New Beginnings

Last year for Lent, I gave up anger and this lent you’ve joined my journey to give up evil – in speech, thought, word, and deed. Surprisingly this decision to stop expressing or dwelling on the negative has had a balancing effect during this phase of my pregnancy when most people would recommend getting wound up as part of the preparation for motherhood. Being an incendiary personality all my life, the last forty days of taking a deep break, laughing it off, and in general just pausing, have strengthened my resolve to let go a little bit more each day of the non-essentials.

The purist in me, that wet eyed idealist who went into an autistic fit whenever the world didn’t make sense or operate according to reason has learned to relax, a bit at time,  in order to conserve energy to focus on what is most important from what is at hand. These are not easy lessons. Not has it been easy to drag myself to church on Friday mornings after major social events or a week where I could have run a marathon everyday for all the hours I put in at the office. There have been reasons aplenty for me to sleep in, skip, or forget my commitment to go to a place of worship.

After all the first four years I lived in Qatar, I barely went to any service regularly after being discouraged from the unfriendly Anglicans who I visited several weeks in a row, never to be greeted by anyone, including the minister after the service.

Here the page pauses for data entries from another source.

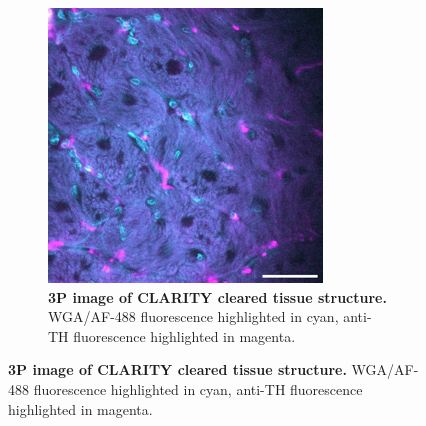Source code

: \begin{figure}[H]
\begin{subfigure}[t]{0.475\textwidth}
\includegraphics[width=1\linewidth]{Images/CLARITY_3P.png}
\caption{\textbf{3P image of CLARITY cleared tissue structure.} WGA/AF-488 fluorescence highlighted in cyan, anti-TH fluorescence highlighted in magenta.}
\label{fig:enter-label}
\end{subfigure}
\medskip


\end{figure}
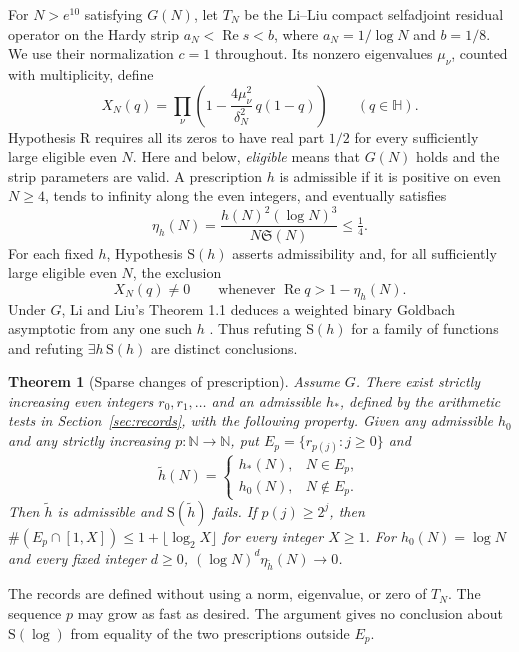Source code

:\documentclass[11pt,a4paper]{article}
\newtheorem{theorem}{Theorem}[section]
\newcommand{\SSg}{\mathfrak S}
\DeclareMathOperator{\Rea}{Re}
\begin{document}
For $N>e^{10}$ satisfying $G(N)$, let $T_N$ be the Li--Liu compact selfadjoint residual operator on the Hardy strip $a_N<\Rea s<b$, where $a_N=1/\log N$ and $b=1/8$. We use their normalization $c=1$ throughout. Its nonzero eigenvalues $\mu_\nu$, counted with multiplicity, define
\[
 X_N(q)=\prod_\nu\left(1-\frac{4\mu_\nu^2}{\delta_N^2}\,q(1-q)\right)
 \qquad(q\in\mathbb H).
\]
Hypothesis R requires all its zeros to have real part $1/2$ for every sufficiently large eligible even $N$. Here and below, \emph{eligible} means that $G(N)$ holds and the strip parameters are valid. A prescription $h$ is admissible if it is positive on even $N\ge4$, tends to infinity along the even integers, and eventually satisfies
\[
  \eta_h(N)=\frac{h(N)^2(\log N)^3}{N\SSg(N)}\le \tfrac14 .
\]
For each fixed $h$, Hypothesis $\mathrm S(h)$ asserts admissibility and, for all sufficiently large eligible even $N$, the exclusion
\begin{equation}\label{eq:free}
 X_N(q)\ne0 \qquad\text{whenever }\Rea q>1-\eta_h(N).
\end{equation}
Under $G$, Li and Liu's Theorem 1.1 deduces a weighted binary Goldbach asymptotic from any one such $h$ \cite{LL}. Thus refuting $\mathrm S(h)$ for a family of functions and refuting $\exists h\,\mathrm S(h)$ are distinct conclusions.

\begin{theorem}[Sparse changes of prescription]\label{th:sparse}
Assume $G$. There exist strictly increasing even integers $r_0,r_1,\dots$ and an admissible $h_*$, defined by the arithmetic tests in Section~\ref{sec:records}, with the following property. Given any admissible $h_0$ and any strictly increasing $p:\mathbb N\to\mathbb N$, put $E_p=\{r_{p(j)}:j\ge0\}$ and
\[
 \widetilde h(N)=
 \begin{cases}h_*(N),&N\in E_p,\\ h_0(N),&N\notin E_p.\end{cases}
\]
Then $\widetilde h$ is admissible and $\mathrm S(\widetilde h)$ fails. If $p(j)\ge2^j$, then
$\#(E_p\cap[1,X])\le 1+\lfloor\log_2 X\rfloor$ for every integer $X\ge1$.
For $h_0(N)=\log N$ and every fixed integer $d\ge0$,
$(\log N)^d\eta_{\widetilde h}(N)\to0$.
\end{theorem}

The records are defined without using a norm, eigenvalue, or zero of $T_N$. The sequence $p$ may grow as fast as desired. The argument gives no conclusion about $\mathrm S(\log)$ from equality of the two prescriptions outside $E_p$.
\end{document}
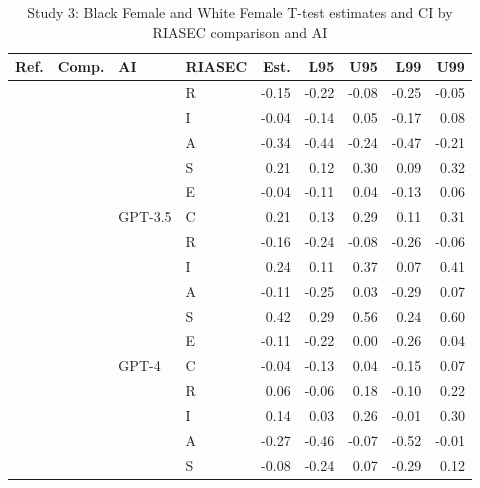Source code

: \begin{table}

\caption{Study 3: Black Female and White Female T-test estimates and CI by RIASEC comparison and AI}
\centering
\fontsize{8}{10}\selectfont
\begin{tabular}[t]{llllrrrrr}
\toprule
Ref. & Comp. & AI & RIASEC & Est. & L95 & U95 & L99 & U99\\
\midrule
 &  &  & R & -0.15 & -0.22 & -0.08 & -0.25 & -0.05\\

 &  &  & I & -0.04 & -0.14 & 0.05 & -0.17 & 0.08\\

 &  &  & A & -0.34 & -0.44 & -0.24 & -0.47 & -0.21\\

 &  &  & S & 0.21 & 0.12 & 0.30 & 0.09 & 0.32\\

 &  &  & E & -0.04 & -0.11 & 0.04 & -0.13 & 0.06\\

 &  & \multirow[t]{-6}{*}{\raggedright\arraybackslash GPT-3.5} & C & 0.21 & 0.13 & 0.29 & 0.11 & 0.31\\

 &  &  & R & -0.16 & -0.24 & -0.08 & -0.26 & -0.06\\

 &  &  & I & 0.24 & 0.11 & 0.37 & 0.07 & 0.41\\

 &  &  & A & -0.11 & -0.25 & 0.03 & -0.29 & 0.07\\

 &  &  & S & 0.42 & 0.29 & 0.56 & 0.24 & 0.60\\

 &  &  & E & -0.11 & -0.22 & 0.00 & -0.26 & 0.04\\

 &  & \multirow[t]{-6}{*}{\raggedright\arraybackslash GPT-4} & C & -0.04 & -0.13 & 0.04 & -0.15 & 0.07\\

 &  &  & R & 0.06 & -0.06 & 0.18 & -0.10 & 0.22\\

 &  &  & I & 0.14 & 0.03 & 0.26 & -0.01 & 0.30\\

 &  &  & A & -0.27 & -0.46 & -0.07 & -0.52 & -0.01\\

 &  &  & S & -0.08 & -0.24 & 0.07 & -0.29 & 0.12\\


\end{tabular}
\end{table}

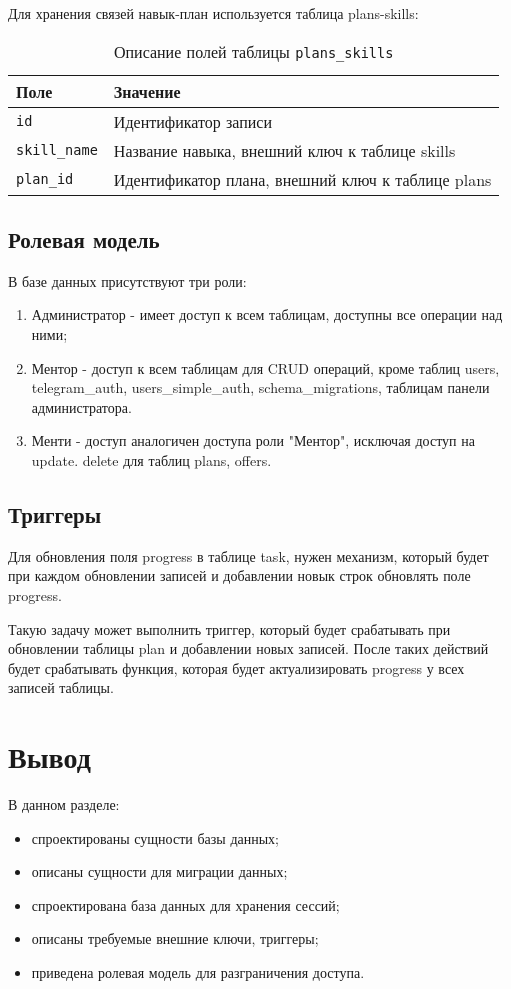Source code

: Для хранения связей навык-план используется таблица plans-skills:
\begin{table}[!ht]
    \caption{Описание полей таблицы \texttt{plans\_skills}}
    \label{tbl:plans-skills}
    \begin{center}
        \begin{tabular}{|p{}p{}|}
            \hline
            \textbf{Поле} & \textbf{Значение} \\\hline
            \texttt{id} & Идентификатор записи \\\hline
            \texttt{skill\_name} & Название навыка, внешний ключ к таблице skills \\\hline
            \texttt{plan\_id} & Идентификатор плана, внешний ключ к таблице plans \\\hline
        \end{tabular}
    \end{center}
\end{table}


\subsection{Ролевая модель}
В базе данных присутствуют три роли:
\begin{enumerate}
\item Администратор - имеет доступ к всем таблицам, доступны все операции над ними;
\item Ментор - доступ к всем таблицам для CRUD операций, кроме таблиц users, telegram\_auth, users\_simple\_auth, schema\_migrations, таблицам панели администратора.
\item Менти - доступ аналогичен доступа роли "Ментор", исключая доступ на update. delete для таблиц plans, offers.
\end{enumerate}

\subsection{Триггеры}
Для обновления поля progress в таблице task, нужен механизм, который будет при каждом обновлении записей и добавлении новык строк обновлять поле progress.  

Такую задачу может выполнить триггер, который будет срабатывать при обновлении таблицы plan и добавлении новых записей. После таких действий будет срабатывать функция, которая будет актуализировать progress у всех записей таблицы.  

\section{Вывод}
В данном разделе:
\begin{itemize}
\item спроектированы сущности базы данных;
\item описаны сущности для миграции данных;
\item спроектирована база данных для хранения сессий;
\item описаны требуемые внешние ключи, триггеры;
\item приведена ролевая модель для разграничения доступа.
\end{itemize}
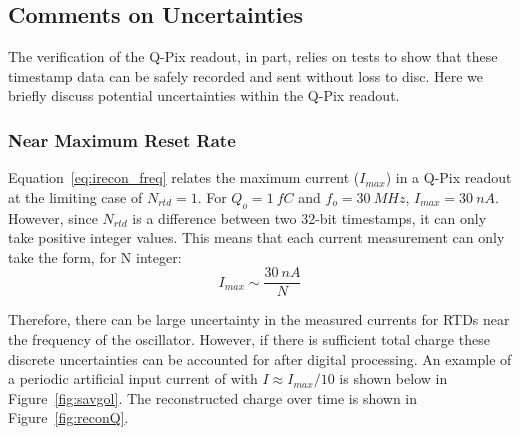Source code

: \subsection{Comments on Uncertainties}

The verification of the Q-Pix readout, in part, relies on tests to show that these timestamp data can be safely recorded and sent without loss to disc.
Here we briefly discuss potential uncertainties within the Q-Pix readout.

\subsubsection{Near Maximum Reset Rate}

Equation~\ref{eq:irecon_freq} relates the maximum current ($I_{max}$) in a Q-Pix readout at the limiting case of $N_{rtd} = 1$.
For $Q_{o} = 1~\unit{fC}$ and $f_{o} = 30~\unit{MHz}$, $I_{max} = 30~\unit{nA}$.
However, since $N_{rtd}$ is a difference between two 32-bit timestamps, it can only take positive integer values.
This means that each current measurement can only take the form, for N integer: 
$$
I_{max} \sim \frac{30~\unit{nA}}{N}
$$

Therefore, there can be large uncertainty in the measured currents for RTDs near the frequency of the oscillator.
However, if there is sufficient total charge these discrete uncertainties can be accounted for after digital processing.
An example of a periodic artificial input current of with $I \approx I_{max}/10$ is shown below in Figure~\ref{fig:savgol}.
The reconstructed charge over time is shown in Figure~\ref{fig:reconQ}.

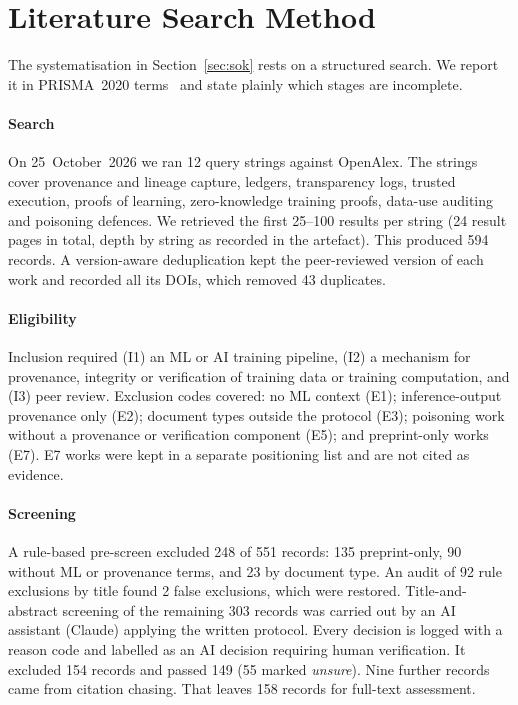 \section{Literature Search Method}\label{sec:lit}

The systematisation in Section~\ref{sec:sok} rests on a structured search. We report it
in PRISMA~2020 terms~\cite{page2021prisma} and state plainly which stages are incomplete.

\paragraph{Search}
On 25~October~2026 we ran 12 query strings against OpenAlex. The strings cover provenance
and lineage capture, ledgers, transparency logs, trusted execution, proofs of learning,
zero-knowledge training proofs, data-use auditing and poisoning defences. We retrieved
the first 25--100 results per string (24 result pages in total, depth by string as
recorded in the artefact). This produced 594 records. A version-aware deduplication kept
the peer-reviewed version of each work and recorded all its DOIs, which removed 43
duplicates.

\paragraph{Eligibility}
Inclusion required (I1) an ML or AI training pipeline, (I2) a mechanism for provenance,
integrity or verification of training data or training computation, and (I3) peer review.
Exclusion codes covered: no ML context (E1); inference-output provenance only (E2);
document types outside the protocol (E3); poisoning work without a provenance or
verification component (E5); and preprint-only works (E7). E7 works were kept in a
separate positioning list and are not cited as evidence.

\paragraph{Screening}
A rule-based pre-screen excluded 248 of 551 records: 135 preprint-only, 90 without ML or
provenance terms, and 23 by document type. An audit of 92 rule exclusions by title found
2 false exclusions, which were restored. Title-and-abstract screening of the remaining 303
records was carried out by an AI assistant (Claude) applying the written protocol. Every
decision is logged with a reason code and labelled as an AI decision requiring human
verification. It excluded 154 records and passed 149 (55 marked \emph{unsure}). Nine further
records came from citation chasing. That leaves 158 records for full-text assessment.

But the office I work in now is a holy place because of the faith of the young people; someone is always praying during the day or fasting during the week and in these small choices my colleagues who are Muslims, call me back to my pursuit of faith and my path I walk with God. I am emboldened by them in the absence of a community of Christians since I only attend church – don’t teach any classes or attend any Bible studies as used to be a major part of my life during my undergraduate and graduate years.

The decision to stop entertaining evil or hatred or negativity did open up space for the good. I dug out some CDs (yes, some of us still use those) of praise songs to play in the car and keep my heart soft, instead of raging, a growing awareness of the other life forming inside me and my spiritual responsibilities to him as well as my own soul…

It cannot be an accident that earlier this month a major break occurred with a friend over the question of religious identity as my conversion from Hinduism came as a complete surprise to her.

I felt both shocked and convicted by her feelings of surprise and betrayal. On the one hand, my faith is out there in the open. On this blog for example, my Facebook affiliation, a cross and Bibles in our house. Then on the other, the fact it hit her out of the blue, gave me pause: had I stopped talking about God? Of course in the way that I had in college, surrounded by the bubble of college ministry; but entirely? No.

I wrote my first novel about the similarities Christianity and Hinduism can have in their views towards women through the eyes of the female protagonist.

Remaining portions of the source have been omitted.